7.1 Execution of Corporate Contracts and Instruments.

The Board, except as otherwise provided in these Bylaws, may authorize any officer or officers, or agent or agents, to enter into any contract or execute any instrument in the name of and on behalf of the Corporation; such authority may be general or confined to specific instances.

7.2 Stock Certificates.

The shares of the Corporation shall be represented by certificates, provided that the Board by resolution may provide that some or all of the shares of any class or series of stock of the Corporation shall be uncertificated. Certificates for the shares of stock, if any, shall be in such form as is consistent with the Certificate of Incorporation and applicable law. Every holder of stock represented by a certificate shall be entitled to have a certificate signed by, or in the name of the Corporation by, any two officers authorized to sign stock certificates representing the number of shares registered in certificate form.

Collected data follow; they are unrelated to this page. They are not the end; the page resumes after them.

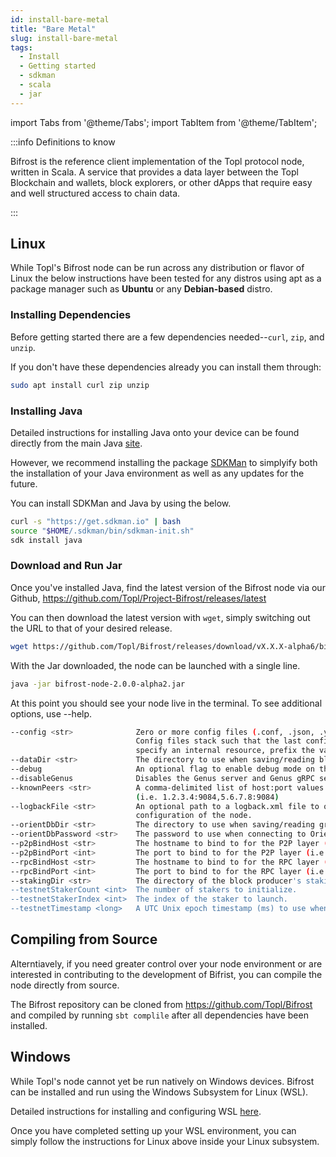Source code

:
 ```yaml
---
id: install-bare-metal
title: "Bare Metal"
slug: install-bare-metal
tags:
  - Install
  - Getting started
  - sdkman
  - scala
  - jar
---
```


import Tabs from '@theme/Tabs';
import TabItem from '@theme/TabItem';

:::info Definitions to know

<Tabs>
  <TabItem value="Bifrost" label="Bifrost">Bifrost is the reference client implementation of the Topl protocol node, written in Scala.</TabItem>
  <TabItem value="Genus" label="Genus">A service that provides a data layer between the Topl Blockchain and wallets, block explorers, or other dApps that require easy and well structured access to chain data.</TabItem>
</Tabs>

:::

## Linux

While Topl's Bifrost node can be run across any distribution or flavor of Linux the below instructions have been tested for any distros using apt as a package manager such as **Ubuntu** or any **Debian-based** distro.

### Installing Dependencies

Before getting started there are a few dependencies needed--`curl`, `zip`, and `unzip`.

If you don't have these dependencies already you can install them through:

```sh
sudo apt install curl zip unzip
```

### Installing Java

Detailed instructions for installing Java onto your device can be found directly from the main Java [site](https://www.java.com/en/download/help/linux_install.html).

However, we recommend installing the package [SDKMan](https://sdkman.io/) to simplyify both the installation of your Java environment as well as any updates for the future.

You can install SDKMan and Java by using the below.

```sh
curl -s "https://get.sdkman.io" | bash
source "$HOME/.sdkman/bin/sdkman-init.sh"
sdk install java
```

### Download and Run Jar

Once you've installed Java, find the latest version of the Bifrost node via our Github, https://github.com/Topl/Project-Bifrost/releases/latest 

You can then download the latest version with `wget`, simply switching out the URL to that of your desired release.

```sh
wget https://github.com/Topl/Bifrost/releases/download/vX.X.X-alpha6/bifrost-node-2.0.0-alpha6.jar 
```
With the Jar downloaded, the node can be launched with a single line.

```sh
java -jar bifrost-node-2.0.0-alpha2.jar
```

At this point you should see your node live in the terminal. To see additional options, use --help.

```sh
--config <str>              Zero or more config files (.conf, .json, .yaml) to apply to the node.
                            Config files stack such that the last config file takes precedence. To
                            specify an internal resource, prefix the value with "resource://".
--dataDir <str>             The directory to use when saving/reading blockchain data
--debug                     An optional flag to enable debug mode on this node.
--disableGenus              Disables the Genus server and Genus gRPC services
--knownPeers <str>          A comma-delimited list of host:port values to connect to at launch
                            (i.e. 1.2.3.4:9084,5.6.7.8:9084)
--logbackFile <str>         An optional path to a logback.xml file to override the logging
                            configuration of the node.
--orientDbDir <str>         The directory to use when saving/reading graph data
--orientDbPassword <str>    The password to use when connecting to OrientDB
--p2pBindHost <str>         The hostname to bind to for the P2P layer (i.e. localhost or 0.0.0.0)
--p2pBindPort <int>         The port to bind to for the P2P layer (i.e. 9084)
--rpcBindHost <str>         The hostname to bind to for the RPC layer (i.e. localhost or 0.0.0.0)
--rpcBindPort <int>         The port to bind to for the RPC layer (i.e. 9085)
--stakingDir <str>          The directory of the block producer's staking keys
--testnetStakerCount <int>  The number of stakers to initialize.
--testnetStakerIndex <int>  The index of the staker to launch.
--testnetTimestamp <long>   A UTC Unix epoch timestamp (ms) to use when seeding a private testnet.
```

## Compiling from Source

Alterntiavely, if you need greater control over your node environment or are interested in contributing to the development of Bifrist, you can compile the node directly from source.

The Bifrost repository can be cloned from https://github.com/Topl/Bifrost and compiled by running ``sbt complile`` after all dependencies have been installed.

## Windows

While Topl's node cannot yet be run natively on Windows devices. Bifrost can be installed and run using the Windows Subsystem for Linux (WSL).

Detailed instructions for installing and configuring WSL [here](https://learn.microsoft.com/en-us/windows/wsl/install).

Once you have completed setting up your WSL environment, you can simply follow the instructions for Linux above inside your Linux subsystem.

The Chairperson or any Vice Chairperson of the Board, Chief Executive Officer, President, Vice President, Treasurer, any Assistant Treasurer, the Secretary or any Assistant Secretary of the Corporation shall be specifically authorized to sign stock certificates. Any or all of the signatures on the certificate may be a facsimile. In case any officer, transfer agent or registrar who has signed or whose facsimile signature has been placed upon a certificate has ceased to be such officer, transfer agent or registrar before such certificate is issued, it may be issued by the Corporation with the same effect as if he or she were such officer, transfer agent or registrar at the date of issue.

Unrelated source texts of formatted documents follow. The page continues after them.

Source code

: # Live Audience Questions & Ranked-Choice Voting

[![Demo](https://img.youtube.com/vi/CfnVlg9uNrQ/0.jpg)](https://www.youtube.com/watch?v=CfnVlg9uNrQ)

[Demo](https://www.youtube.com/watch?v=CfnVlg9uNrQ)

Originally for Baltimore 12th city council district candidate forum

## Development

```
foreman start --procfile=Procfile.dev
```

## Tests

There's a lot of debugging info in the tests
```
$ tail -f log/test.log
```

The Corporation may issue the whole or any part of its shares as partly paid and subject to call for the remainder of the consideration to be paid therefor. Upon the face or back of each stock certificate issued to represent any such partly paid shares, or upon the books and records of the Corporation in the case of uncertificated partly paid shares, the total amount of the consideration to be paid therefor and the amount paid thereon shall be stated. Upon the declaration of any dividend on fully paid shares, the Corporation shall declare a dividend upon partly paid shares of the same class, but only upon the basis of the percentage of the consideration actually paid thereon.

7.3 Special Designation of Certificates.

If the Corporation is authorized to issue more than one class of stock or more than one series of any class, then the powers, the designations, the preferences and the relative, participating, optional or other special rights of each class of stock or series thereof and the qualifications, limitations or restrictions of such preferences and/or rights shall be set forth in full or summarized on the face or on the back of the certificate that the Corporation shall issue to represent such class or series of stock (or, in the case of uncertificated shares, set forth in a notice provided pursuant to Section 151 of the DGCL); provided, however, that except as otherwise provided in Section 202 of the DGCL, in lieu of the foregoing requirements, there may be set forth on the face of back of the certificate that the Corporation shall issue to represent such class or series of stock (or, in the case of any uncertificated shares, included in the aforementioned notice) a statement that the Corporation will furnish without charge to each stockholder who so requests the powers, the designations, the preferences and the relative, participating, optional or other special rights of each class of stock or series thereof and the qualifications, limitations or restrictions of such preferences and/or rights.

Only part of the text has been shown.